Finally realizing that they may be having a communication problem, the MCCPTA Gifted Child Committee put out the following on February 26…
The MCCPTA Gifted Child Committee is pleased to announce that we have added a meeting to our schedule. It is a forum regarding the global screening process involving students in second grade, and the pilot programs being conducted at two elementary schools to provide services to students without labeling them as gifted. Participants will include the principals and other stakeholders from Burning Tree and Georgian Forest Elementary Schools and representatives of the MCPS Division of Accelerated and Enriched Instruction.The meeting will be on Monday, March 16, 2009, at 7:30 pm in the auditorium of the Carver Educational Services Center (CESC), 850 Hungerford Drive, Rockville, Maryland 20850. The meeting will be open to the public and ample parking is available.
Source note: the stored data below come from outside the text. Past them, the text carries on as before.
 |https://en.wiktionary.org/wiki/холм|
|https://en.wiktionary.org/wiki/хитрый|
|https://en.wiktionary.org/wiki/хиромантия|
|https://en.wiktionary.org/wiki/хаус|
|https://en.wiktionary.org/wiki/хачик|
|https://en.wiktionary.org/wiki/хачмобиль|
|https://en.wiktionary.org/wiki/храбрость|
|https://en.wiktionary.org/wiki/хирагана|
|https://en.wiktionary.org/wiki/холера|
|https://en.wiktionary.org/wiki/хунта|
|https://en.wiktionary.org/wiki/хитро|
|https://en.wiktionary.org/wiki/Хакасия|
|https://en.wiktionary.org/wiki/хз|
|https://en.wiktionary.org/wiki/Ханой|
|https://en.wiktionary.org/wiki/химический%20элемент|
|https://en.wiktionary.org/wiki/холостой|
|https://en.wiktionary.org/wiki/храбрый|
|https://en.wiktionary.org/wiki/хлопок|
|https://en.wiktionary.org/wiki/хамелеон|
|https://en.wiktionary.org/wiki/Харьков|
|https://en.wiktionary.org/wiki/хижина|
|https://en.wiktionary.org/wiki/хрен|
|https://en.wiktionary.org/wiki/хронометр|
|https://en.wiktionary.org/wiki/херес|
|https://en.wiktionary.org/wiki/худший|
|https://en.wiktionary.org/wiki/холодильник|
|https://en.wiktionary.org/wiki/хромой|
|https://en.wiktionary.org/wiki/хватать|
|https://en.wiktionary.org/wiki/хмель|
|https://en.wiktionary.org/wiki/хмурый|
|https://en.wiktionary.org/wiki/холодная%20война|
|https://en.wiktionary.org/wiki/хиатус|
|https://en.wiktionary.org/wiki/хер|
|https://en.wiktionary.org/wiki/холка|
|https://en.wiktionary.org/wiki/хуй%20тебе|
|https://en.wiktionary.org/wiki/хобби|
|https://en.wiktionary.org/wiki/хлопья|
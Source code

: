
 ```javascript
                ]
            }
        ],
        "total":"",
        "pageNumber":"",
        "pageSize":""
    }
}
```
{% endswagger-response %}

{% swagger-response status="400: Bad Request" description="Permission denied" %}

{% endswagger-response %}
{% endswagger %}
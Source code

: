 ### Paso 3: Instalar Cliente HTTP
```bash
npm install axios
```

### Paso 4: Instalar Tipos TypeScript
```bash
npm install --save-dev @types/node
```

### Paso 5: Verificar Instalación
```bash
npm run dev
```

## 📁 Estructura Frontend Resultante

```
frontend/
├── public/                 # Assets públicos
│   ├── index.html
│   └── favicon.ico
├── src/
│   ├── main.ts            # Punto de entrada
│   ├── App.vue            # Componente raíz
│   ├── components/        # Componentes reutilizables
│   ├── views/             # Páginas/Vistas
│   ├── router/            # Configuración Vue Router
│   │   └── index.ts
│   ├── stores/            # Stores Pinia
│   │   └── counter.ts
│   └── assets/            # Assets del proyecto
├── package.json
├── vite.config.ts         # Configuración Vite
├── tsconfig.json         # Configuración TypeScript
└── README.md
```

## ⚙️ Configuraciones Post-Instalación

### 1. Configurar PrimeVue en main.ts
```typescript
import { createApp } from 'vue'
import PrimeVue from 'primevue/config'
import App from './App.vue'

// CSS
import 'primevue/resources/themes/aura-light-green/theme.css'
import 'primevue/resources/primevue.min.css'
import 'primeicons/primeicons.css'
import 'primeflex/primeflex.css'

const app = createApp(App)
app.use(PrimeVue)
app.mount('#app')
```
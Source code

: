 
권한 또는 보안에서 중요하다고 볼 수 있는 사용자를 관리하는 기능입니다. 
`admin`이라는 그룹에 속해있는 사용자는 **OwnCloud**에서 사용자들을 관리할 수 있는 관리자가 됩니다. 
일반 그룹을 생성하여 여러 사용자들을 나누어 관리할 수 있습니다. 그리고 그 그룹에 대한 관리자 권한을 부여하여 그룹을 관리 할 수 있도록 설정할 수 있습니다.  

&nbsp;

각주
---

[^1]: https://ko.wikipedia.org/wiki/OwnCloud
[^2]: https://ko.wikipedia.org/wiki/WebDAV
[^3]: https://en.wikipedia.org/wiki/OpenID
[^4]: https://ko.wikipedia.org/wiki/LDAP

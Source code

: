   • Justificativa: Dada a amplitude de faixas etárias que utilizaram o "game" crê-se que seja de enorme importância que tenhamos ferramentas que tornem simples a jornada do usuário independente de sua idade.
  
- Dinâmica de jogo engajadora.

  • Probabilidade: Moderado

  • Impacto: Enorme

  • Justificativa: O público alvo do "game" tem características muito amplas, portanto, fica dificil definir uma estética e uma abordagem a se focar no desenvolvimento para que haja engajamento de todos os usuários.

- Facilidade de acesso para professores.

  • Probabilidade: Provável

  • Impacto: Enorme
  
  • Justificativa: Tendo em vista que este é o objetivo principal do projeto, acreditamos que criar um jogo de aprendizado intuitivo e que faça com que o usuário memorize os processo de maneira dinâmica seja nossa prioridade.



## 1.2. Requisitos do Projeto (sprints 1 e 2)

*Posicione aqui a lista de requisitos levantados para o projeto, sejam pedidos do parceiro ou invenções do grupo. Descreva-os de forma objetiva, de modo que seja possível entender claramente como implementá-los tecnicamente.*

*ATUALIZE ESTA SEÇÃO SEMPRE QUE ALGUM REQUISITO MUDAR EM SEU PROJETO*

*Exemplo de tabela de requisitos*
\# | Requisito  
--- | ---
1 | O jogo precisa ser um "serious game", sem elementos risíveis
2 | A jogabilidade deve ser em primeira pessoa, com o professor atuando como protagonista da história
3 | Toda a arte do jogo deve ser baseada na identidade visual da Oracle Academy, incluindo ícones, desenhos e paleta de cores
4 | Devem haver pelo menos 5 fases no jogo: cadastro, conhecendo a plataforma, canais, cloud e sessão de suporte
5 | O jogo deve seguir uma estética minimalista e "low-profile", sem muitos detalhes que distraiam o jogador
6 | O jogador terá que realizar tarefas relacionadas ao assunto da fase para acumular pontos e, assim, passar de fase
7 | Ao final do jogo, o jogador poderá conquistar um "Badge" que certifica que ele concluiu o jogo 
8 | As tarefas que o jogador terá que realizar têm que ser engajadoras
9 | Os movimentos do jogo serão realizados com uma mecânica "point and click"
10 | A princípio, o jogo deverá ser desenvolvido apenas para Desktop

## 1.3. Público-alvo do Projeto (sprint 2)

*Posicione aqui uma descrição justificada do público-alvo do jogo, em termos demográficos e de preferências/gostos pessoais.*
“Publicity” for this has all-of-a-sudden meeting has been poor to non-existant. But that seems to be rule with things PTA policy-related. Although MCCPTA is trying to sell itself as “not your mother’s PTA,” the sad reality is that at the school level, parents are consumed with raising funds and getting someone to volunteer to be room parent so that the kids can have a Valentine’s Day party.
Discussion of cluster or countywide policy? Sure. <snort> Half the time the GT Liaison, Cluster Representative and other policy slots go unfilled. Turnout at PTA meetings is meager–we’re talking maybe a dozen to two dozen people on average. Mention of a policy issue might get squeezed in between discussion of the latest fundraiser and parking lot drop-off procedures. No one is familiar with the issues.
As for communicating these issues via listserv? Again, silence. I’m on a lot of school listservs, simply because between them my kids have attended 5 elementary and middle schools. This global screening meeting, for example, has not been posted anywhere on my radar screen–including the committee chair’s school. It’s come to the point where *I* am posting meeting announcements to my neighborhood elementary school listserv and I don’t even have kids there anymore. (I’ve even emailed the PTA president to ask if anyone was handling GT issues. No reply.) This strikes me as weird and stalker-ish–I feel like I really shouldn’t because I don’t want to step on anyone’s toes. So I wait. And no one posts. And then I think of all these important decisions being made, and these parents who have no clue that this stuff is going to be impacting their kids’ entire school careers, and I feel compelled to pass on the meeting announcements. This is the “representation,” the advocacy, that the MCCPTA touts.